** Opening Task inputs block **
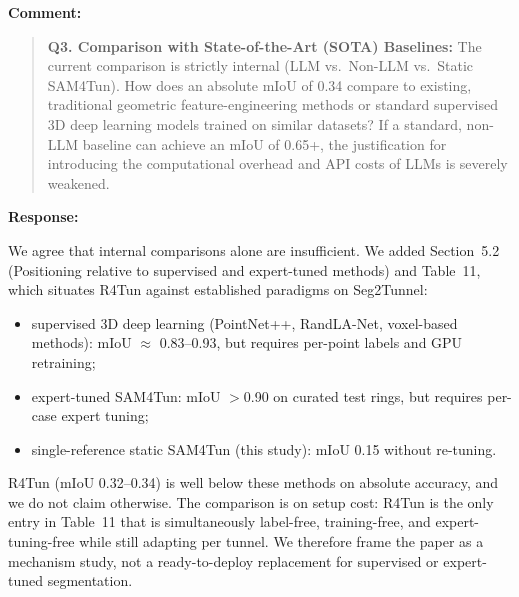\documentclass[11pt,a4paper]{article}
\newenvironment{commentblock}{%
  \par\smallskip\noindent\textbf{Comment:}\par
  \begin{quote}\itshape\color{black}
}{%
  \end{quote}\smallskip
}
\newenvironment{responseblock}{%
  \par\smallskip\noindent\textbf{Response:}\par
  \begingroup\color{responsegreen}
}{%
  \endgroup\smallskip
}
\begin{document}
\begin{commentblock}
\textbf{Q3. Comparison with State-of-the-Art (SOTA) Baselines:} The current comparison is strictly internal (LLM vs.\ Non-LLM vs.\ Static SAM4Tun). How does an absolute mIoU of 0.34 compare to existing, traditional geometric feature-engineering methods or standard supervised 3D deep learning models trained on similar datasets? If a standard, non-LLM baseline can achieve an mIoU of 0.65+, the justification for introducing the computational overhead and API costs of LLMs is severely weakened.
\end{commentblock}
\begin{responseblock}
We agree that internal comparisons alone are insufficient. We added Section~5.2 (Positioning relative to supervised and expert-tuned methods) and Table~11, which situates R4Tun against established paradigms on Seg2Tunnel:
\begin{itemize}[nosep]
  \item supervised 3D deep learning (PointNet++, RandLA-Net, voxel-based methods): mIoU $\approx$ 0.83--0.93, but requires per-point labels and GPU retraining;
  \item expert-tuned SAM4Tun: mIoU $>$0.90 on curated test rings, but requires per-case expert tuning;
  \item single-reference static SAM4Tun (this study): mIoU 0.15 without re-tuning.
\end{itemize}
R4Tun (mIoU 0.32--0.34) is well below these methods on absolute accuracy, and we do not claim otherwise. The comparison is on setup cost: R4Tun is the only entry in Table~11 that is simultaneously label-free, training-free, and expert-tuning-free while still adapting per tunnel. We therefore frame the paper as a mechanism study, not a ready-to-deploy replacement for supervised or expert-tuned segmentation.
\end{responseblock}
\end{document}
** Closing Task inputs block **
** Opening Task inputs block **
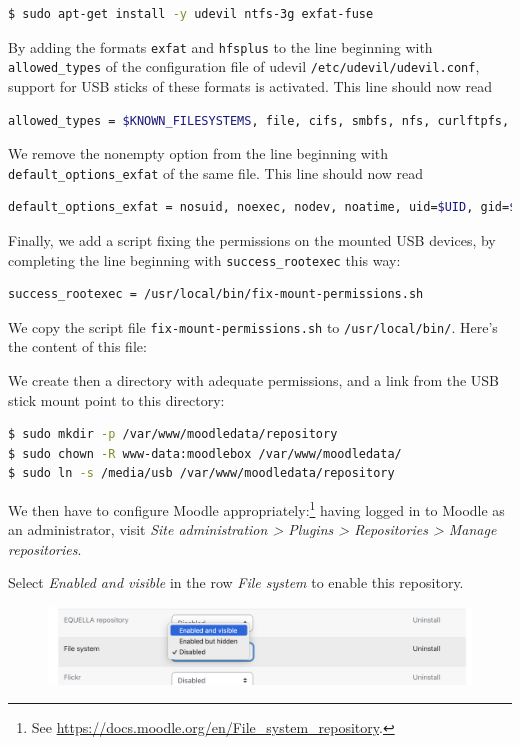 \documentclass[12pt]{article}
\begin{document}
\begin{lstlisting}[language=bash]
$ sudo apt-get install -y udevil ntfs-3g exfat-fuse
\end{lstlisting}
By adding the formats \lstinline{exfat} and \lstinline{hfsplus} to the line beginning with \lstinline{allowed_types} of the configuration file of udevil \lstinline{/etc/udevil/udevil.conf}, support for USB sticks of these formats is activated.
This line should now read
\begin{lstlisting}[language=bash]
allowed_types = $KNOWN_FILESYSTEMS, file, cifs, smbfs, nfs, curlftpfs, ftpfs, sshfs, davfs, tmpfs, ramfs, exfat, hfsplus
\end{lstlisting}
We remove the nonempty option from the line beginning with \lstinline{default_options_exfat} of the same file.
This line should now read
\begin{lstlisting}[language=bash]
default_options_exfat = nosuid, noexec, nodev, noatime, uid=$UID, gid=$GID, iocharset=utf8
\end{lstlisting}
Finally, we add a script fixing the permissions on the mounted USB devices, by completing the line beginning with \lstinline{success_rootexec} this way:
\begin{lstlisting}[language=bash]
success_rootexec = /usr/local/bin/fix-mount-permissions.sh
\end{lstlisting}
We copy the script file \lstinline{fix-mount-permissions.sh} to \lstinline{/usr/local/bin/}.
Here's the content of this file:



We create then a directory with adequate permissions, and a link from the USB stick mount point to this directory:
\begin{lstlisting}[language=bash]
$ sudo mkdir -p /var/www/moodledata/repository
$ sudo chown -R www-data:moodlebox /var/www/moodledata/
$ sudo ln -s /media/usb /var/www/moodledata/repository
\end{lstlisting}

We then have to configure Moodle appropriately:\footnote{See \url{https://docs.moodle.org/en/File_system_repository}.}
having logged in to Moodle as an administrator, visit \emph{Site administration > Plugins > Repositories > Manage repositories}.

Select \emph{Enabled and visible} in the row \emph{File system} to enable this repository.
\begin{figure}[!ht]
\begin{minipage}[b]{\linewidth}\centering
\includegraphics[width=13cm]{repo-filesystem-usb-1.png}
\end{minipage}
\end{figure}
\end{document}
** Closing Task inputs block **
Pull every line containing "study" from the entries above and copy it.

  \item single-reference static SAM4Tun (this study): mIoU 0.15 without re-tuning.
R4Tun (mIoU 0.32--0.34) is well below these methods on absolute accuracy, and we do not claim otherwise. The comparison is on setup cost: R4Tun is the only entry in Table~11 that is simultaneously label-free, training-free, and expert-tuning-free while still adapting per tunnel. We therefore frame the paper as a mechanism study, not a ready-to-deploy replacement for supervised or expert-tuned segmentation.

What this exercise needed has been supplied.